Install Coscheduler v0.28.9 as a secondary scheduler and configure packing:

helm install scheduler-plugins --namespace scheduler-plugins --create-namespace \
  scheduler-plugins/manifests/install/charts/as-a-second-scheduler/ \
  --set-json pluginConfig='[{"args":{"scoringStrategy":{"resources":[{"name":"nvidia.com/gpu","weight":1}],"requestedToCapacityRatio":{"shape":[{"utilization":0,"score":0},{"utilization":100,"score":10}]},"type":"RequestedToCapacityRatio"}},"name":"NodeResourcesFit"}]'

Patch Coscheduler pod priorities:

oc patch deployment -n scheduler-plugins --type=json --patch-file setup.RHOAI-v2.10/coscheduler-priority-patch.yaml scheduler-plugins-controller
oc patch deployment -n scheduler-plugins --type=json --patch-file setup.RHOAI-v2.10/coscheduler-priority-patch.yaml scheduler-plugins-scheduler

OpenShift AI

Create the OpenShift AI subscription:

oc apply -f setup.RHOAI-v2.10/mlbatch-subscription.yaml

Identify install plan:

oc get ip -n redhat-ods-operator
NAMESPACE             NAME            CSV                     APPROVAL   APPROVED
redhat-ods-operator   install-kmh8w   rhods-operator.2.10.0   Manual     false

Approve install plan replacing the generated plan name below with the actual value:

oc patch ip -n redhat-ods-operator --type merge --patch '{"spec":{"approved":true}}' install-kmh8w

Create DSC Initialization:

oc apply -f setup.RHOAI-v2.10/mlbatch-dsci.yaml

Create Data Science Cluster:

oc apply -f setup.RHOAI-v2.10/mlbatch-dsc.yaml

The provided configuration differs from the default OpenShift AI configuration as follows:

  • Kubeflow Training Operator:
    • gang-scheduler-name is set to scheduler-plugins-scheduler,
  • Kueue:
    • manageJobsWithoutQueueName is enabled,
    • batch/job integration is disabled,
    • waitForPodsReady is disabled,
  • Codeflare operator:
    • the AppWrapper controller is enabled and configured as follows:
      • userRBACAdmissionCheck is disabled,
      • schedulerName is set to scheduler-plugins-scheduler,
      • queueName is set to default-queue,
  • pod priorities, resource requests and limits have been adjusted.

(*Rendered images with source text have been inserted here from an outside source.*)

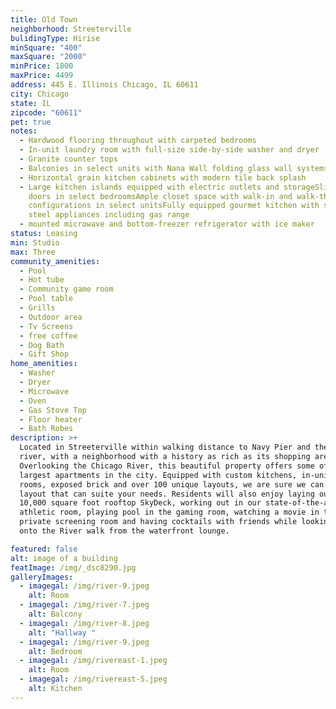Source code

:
 ```yaml
---
title: Old Town
neighborhood: Streeterville
bulidingType: Hirise
minSquare: "400"
maxSquare: "2000"
minPrice: 1800
maxPrice: 4499
address: 445 E. Illinois Chicago, IL 60611
city: Chicago
state: IL
zipcode: "60611"
pet: true
notes:
  - Hardwood flooring throughout with carpeted bedrooms
  - In-unit laundry room with full-size side-by-side washer and dryer
  - Granite counter tops
  - Balconies in select units with Nana Wall folding glass wall systems
  - Horizontal grain kitchen cabinets with modern tile back splash
  - Large kitchen islands equipped with electric outlets and storageSliding barn
    doors in select bedroomsAmple closet space with walk-in and walk-through
    configurations in select unitsFully equipped gourmet kitchen with stainless
    steel appliances including gas range
  - mounted microwave and bottom-freezer refrigerator with ice maker
status: Leasing
min: Studio
max: Three
community_amenities:
  - Pool
  - Hot tube
  - Community game room
  - Pool table
  - Grills
  - Outdoor area
  - Tv Screens
  - free coffee
  - Dog Bath
  - Gift Shop
home_amenities:
  - Washer
  - Dryer
  - Microwave
  - Oven
  - Gas Stove Top
  - Floor heater
  - Bath Robes
description: >+
  Located in Streeterville within walking distance to Navy Pier and the lake and
  river, with a neighborhood with a history as rich as its shopping areas.
  Overlooking the Chicago River, this beautiful property offers some of the
  largest apartments in the city. Equipped with custom kitchens, in-unit laundry
  rooms, exposed brick and over 100 unique layouts, we are sure we can find a
  layout that can suite your needs. Residents will also enjoy laying out on the
  10,000 square foot rooftop SkyDeck, working out in our state-of-the-art
  athletic room, playing pool in the gaming room, watching a movie in the
  private screening room and having cocktails with friends while looking out
  onto the River walk from the waterfront lounge.

featured: false
alt: image of a building
featImage: /img/_dsc8290.jpg
galleryImages:
  - imagegal: /img/river-9.jpeg
    alt: Room
  - imagegal: /img/river-7.jpeg
    alt: Balcony
  - imagegal: /img/river-8.jpeg
    alt: "Hallway "
  - imagegal: /img/river-9.jpeg
    alt: Bedroom
  - imagegal: /img/rivereast-1.jpeg
    alt: Room
  - imagegal: /img/rivereast-5.jpeg
    alt: Kitchen
---
```

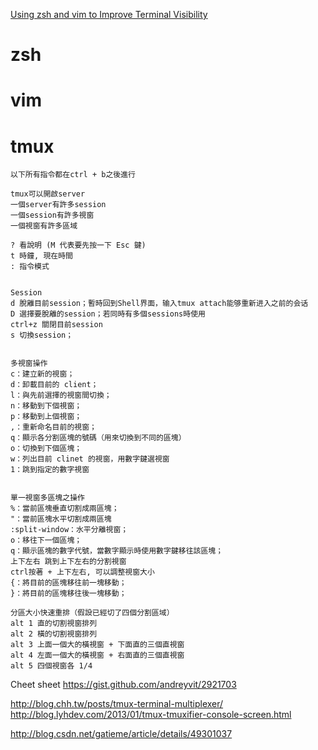 [Using zsh and vim to Improve Terminal Visibility](http://mayurrokade.com/blog/using-zsh-and-vim-to-improve-terminal-visibility/)



# zsh



# vim



# tmux

```
以下所有指令都在ctrl + b之後進行

tmux可以開啟server
一個server有許多session
一個session有許多視窗
一個視窗有許多區域

? 看說明 (M 代表要先按一下 Esc 鍵)
t 時鐘, 現在時間
: 指令模式


Session
d 脫離目前session；暫時回到Shell界面，输入tmux attach能够重新进入之前的会话
D 選擇要脫離的session；若同時有多個sessions時使用
ctrl+z 關閉目前session
s 切換session；


多視窗操作
c：建立新的視窗；
d：卸載目前的 client；
l：與先前選擇的視窗間切換；
n：移動到下個視窗；
p：移動到上個視窗；
,：重新命名目前的視窗；
q：顯示各分割區塊的號碼（用來切換到不同的區塊）
o：切換到下個區塊；
w：列出目前 clinet 的視窗，用數字鍵選視窗
1：跳到指定的數字視窗


單一視窗多區塊之操作
%：當前區塊垂直切割成兩區塊；
"：當前區塊水平切割成兩區塊
:split-window：水平分離視窗；
o：移往下一個區塊；
q：顯示區塊的數字代號，當數字顯示時使用數字鍵移往該區塊；
上下左右 跳到上下左右的分割視窗
ctrl按著 + 上下左右, 可以調整視窗大小
{：將目前的區塊移往前一塊移動；
}：將目前的區塊移往後一塊移動；

分區大小快速重排（假設已經切了四個分割區域）
alt 1 直的切割視窗排列
alt 2 橫的切割視窗排列
alt 3 上面一個大的橫視窗 + 下面直的三個直視窗
alt 4 左面一個大的橫視窗 + 右面直的三個直視窗
alt 5 四個視窗各 1/4

```

Cheet sheet
https://gist.github.com/andreyvit/2921703


http://blog.chh.tw/posts/tmux-terminal-multiplexer/
http://blog.lyhdev.com/2013/01/tmux-tmuxifier-console-screen.html

http://blog.csdn.net/gatieme/article/details/49301037



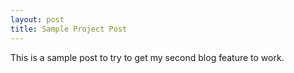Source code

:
 ```yaml
---
layout: post
title: Sample Project Post 
---
```


This is a sample post to try to get my second blog feature to work. 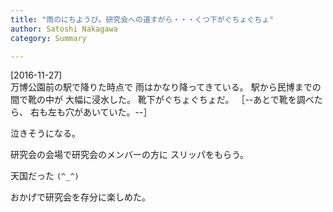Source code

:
 ```yaml
---
title: "雨のにちようび。研究会への道すがら・・・くつ下がぐちょぐちょ"
author: Satoshi Nakagawa
category: Summary

---
```


[2016-11-27]  
 万博公園前の駅で降りた時点で
雨はかなり降ってきている。
駅から民博までの間で靴の中が
大幅に浸水した。
靴下がぐちょぐちょだ。
［--あとで靴を調べたら、
右も左も穴があいていた。--］

 泣きそうになる。

<!--more-->

 研究会の会場で研究会のメンバーの方に
スリッパをもらう。

 天国だった `(^_^)`

 おかげで研究会を存分に楽しめた。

To work around https://issues.redhat.com/browse/RHOAIENG-7887 (a race condition in OpenShift AI 2.10 installation), do a rolling restart of the Kueue manager.

oc rollout restart deployment/kueue-controller-manager -n redhat-ods-applications

After doing the restart, verify that you see the following lines in the kueue-controller-manager's log:

{"level":"info","ts":"2024-06-25T20:17:25.689638786Z","logger":"controller-runtime.builder","caller":"builder/webhook.go:189","msg":"Registering a validating webhook","GVK":"kubeflow.org/v1, Kind=PyTorchJob","path":"/validate-kubeflow-org-v1-pytorchjob"}
{"level":"info","ts":"2024-06-25T20:17:25.689698615Z","logger":"controller-runtime.webhook","caller":"webhook/server.go:183","msg":"Registering webhook","path":"/validate-kubeflow-org-v1-pytorchjob"}
{"level":"info","ts":"2024-06-25T20:17:25.689743757Z","logger":"setup","caller":"jobframework/setup.go:81","msg":"Set up controller and webhook for job framework","jobFrameworkName":"kubeflow.org/pytorchjob"}

Kueue Configuration

Create Kueue's default flavor:

oc apply -f setup.RHOAI-v2.10/default-flavor.yaml

Cluster Role

Create mlbatch-edit role:

oc apply -f setup.RHOAI-v2.10/mlbatch-edit-role.yaml